Meanwhile, Sikorsky-Boeing’s SB-1 might look like a normal helicopter, but it’s actually a “compound helicopter,” including stacked, counter-rotating main rotors, a pusher propeller, and aircraft-like rudders. The pusher-propeller can provide significant forward thrust, relieving the need to tilt its main rotor for forward flight. Counter-rotating main rotors give extra lift, stability and smoothness. This gives the SB-1 speed, climb, and VTOL advantages over normal helicopters.

Their designs stem from the Army’s desire for a multi-mission VTOL aircraft that flies much faster and farther than the workhorse Black Hawk. In fact, the Army wants its UH-60 replacement to be capable of a top speed of 230 knots (265 mph) or more, one-third faster than the 159-knot (183 mph) twin-engine Black Hawk.


The 15 Most Important Helicopters of All Time

Despite being more than 40 years old, bettering the Black Hawk won’t be easy. The helicopter has been built in two dozen variants for the Army alone and operated by 30 global militaries.

“The Black Hawk is a tall bar,” says Army veteran helicopter pilot and Sikorsky test pilot Bill Fell. “We’ve been building them for over 40 years. In my view it’s the greatest helicopter the world has ever known.”

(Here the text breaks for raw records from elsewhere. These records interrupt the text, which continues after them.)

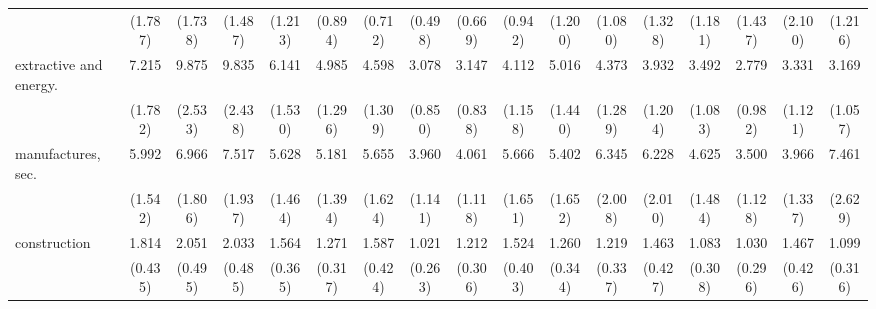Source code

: {\begin{tabular}{l*{16}{c}}
                    &     (1.787)         &     (1.738)         &     (1.487)         &     (1.213)         &     (0.894)         &     (0.712)         &     (0.498)         &     (0.669)         &     (0.942)         &     (1.200)         &     (1.080)         &     (1.328)         &     (1.181)         &     (1.437)         &     (2.100)         &     (1.216)         \\
[1em]
extractive and energy.&       7.215\sym{***}&       9.875\sym{***}&       9.835\sym{***}&       6.141\sym{***}&       4.985\sym{***}&       4.598\sym{***}&       3.078\sym{***}&       3.147\sym{***}&       4.112\sym{***}&       5.016\sym{***}&       4.373\sym{***}&       3.932\sym{***}&       3.492\sym{***}&       2.779\sym{**} &       3.331\sym{***}&       3.169\sym{***}\\
                    &     (1.782)         &     (2.533)         &     (2.438)         &     (1.530)         &     (1.296)         &     (1.309)         &     (0.850)         &     (0.838)         &     (1.158)         &     (1.440)         &     (1.289)         &     (1.204)         &     (1.083)         &     (0.982)         &     (1.121)         &     (1.057)         \\
[1em]
manufactures, sec.  &       5.992\sym{***}&       6.966\sym{***}&       7.517\sym{***}&       5.628\sym{***}&       5.181\sym{***}&       5.655\sym{***}&       3.960\sym{***}&       4.061\sym{***}&       5.666\sym{***}&       5.402\sym{***}&       6.345\sym{***}&       6.228\sym{***}&       4.625\sym{***}&       3.500\sym{***}&       3.966\sym{***}&       7.461\sym{***}\\
                    &     (1.542)         &     (1.806)         &     (1.937)         &     (1.464)         &     (1.394)         &     (1.624)         &     (1.141)         &     (1.118)         &     (1.651)         &     (1.652)         &     (2.008)         &     (2.010)         &     (1.484)         &     (1.128)         &     (1.337)         &     (2.629)         \\
[1em]
construction        &       1.814\sym{*}  &       2.051\sym{**} &       2.033\sym{**} &       1.564         &       1.271         &       1.587         &       1.021         &       1.212         &       1.524         &       1.260         &       1.219         &       1.463         &       1.083         &       1.030         &       1.467         &       1.099         \\
                    &     (0.435)         &     (0.495)         &     (0.485)         &     (0.365)         &     (0.317)         &     (0.424)         &     (0.263)         &     (0.306)         &     (0.403)         &     (0.344)         &     (0.337)         &     (0.427)         &     (0.308)         &     (0.296)         &     (0.426)         &     (0.316)         \\

\end{tabular}}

Both prototypes have already logged real-world flight hours. Bell’s V-280 has accumulated 170 hours of flight test time and even performed a flight demonstration at the 2019 Fort Worth (TX) Alliance Air Show. As for the SB-1, it has over 13 flight hours under its belt and made its first public flight in late February.

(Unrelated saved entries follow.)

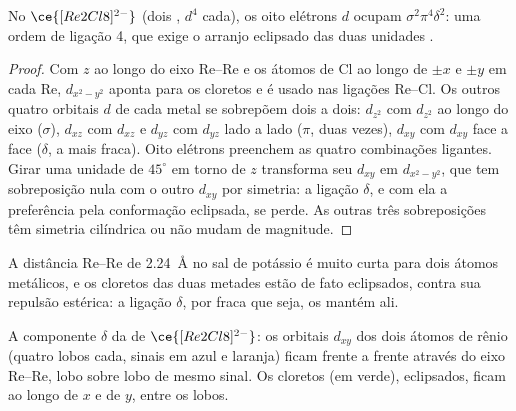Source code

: \begin{proposition}\label{prop:b3:organometallic-bonding:quadruple}
No $\ce{[Re2Cl8]^{2-}}$ (dois , $d^4$ cada), os oito elétrons $d$ ocupam $\sigma^2\pi^4\delta^2$: uma ordem
de ligação 4, que exige o arranjo eclipsado das duas unidades .
\end{proposition}

\begin{proof}
Com $z$ ao longo do eixo Re--Re e os átomos de Cl ao longo de $\pm x$ e $\pm y$ em cada Re, $d_{x^2-y^2}$
aponta para os cloretos e é usado nas ligações Re--Cl. Os outros quatro orbitais $d$
de cada metal se sobrepõem dois a dois: $d_{z^2}$ com $d_{z^2}$ ao longo do eixo ($\sigma$), $d_{xz}$ com $d_{xz}$ e $d_{yz}$
com $d_{yz}$ lado a lado ($\pi$, duas vezes), $d_{xy}$ com $d_{xy}$ face a face ($\delta$, a mais fraca).
Oito elétrons preenchem as quatro combinações ligantes. Girar uma unidade de $45^\circ$
em torno de $z$ transforma seu $d_{xy}$ em $d_{x^2-y^2}$, que tem sobreposição nula com o outro $d_{xy}$ por
simetria: a ligação $\delta$, e com ela a preferência pela conformação eclipsada, se perde. As
outras três sobreposições têm simetria cilíndrica ou não mudam de magnitude.
\end{proof}

A distância Re--Re de \qty{2.24}{\angstrom} no sal de potássio é muito curta para dois átomos metálicos, e os cloretos das duas metades estão de fato eclipsados, contra
sua repulsão estérica: a ligação $\delta$, por fraca que seja, os mantém ali.

\begin{omfigure}

{\small A componente $\delta$ da  de $\ce{[Re2Cl8]^{2-}}$: os orbitais $d_{xy}$ dos
dois átomos de rênio (quatro lobos cada, sinais em azul e laranja) ficam frente a frente
através do eixo Re--Re, lobo sobre lobo de mesmo sinal. Os cloretos (em verde),
eclipsados, ficam ao longo de $x$ e de $y$, entre os lobos.}
\end{omfigure}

But the way they fly is different. Their respective tilt rotor and compound pusher-helicopter designs allow their pilots to manipulate thrust in multiple axes at once, giving them agility a UH-60 can’t match.

In a traditional helicopter like the Black Hawk, the pilot has three primary flight controls. There’s the cyclic, a stick between the pilot’s legs. Move it left or right and the helicopter rolls left or right. Move it forward or backward and it pitches the nose up or down. The collective is a lever by the pilot’s left thigh. Pulling it up increases lift from the main rotor and increases engine power, making the helicopter climb. Lowering it decreases lift/thrust and the aircraft descends. Anti-torque pedals control the tail rotor. Step on the left pedal and the nose rotates to the left, press the right pedal and the nose rotates right.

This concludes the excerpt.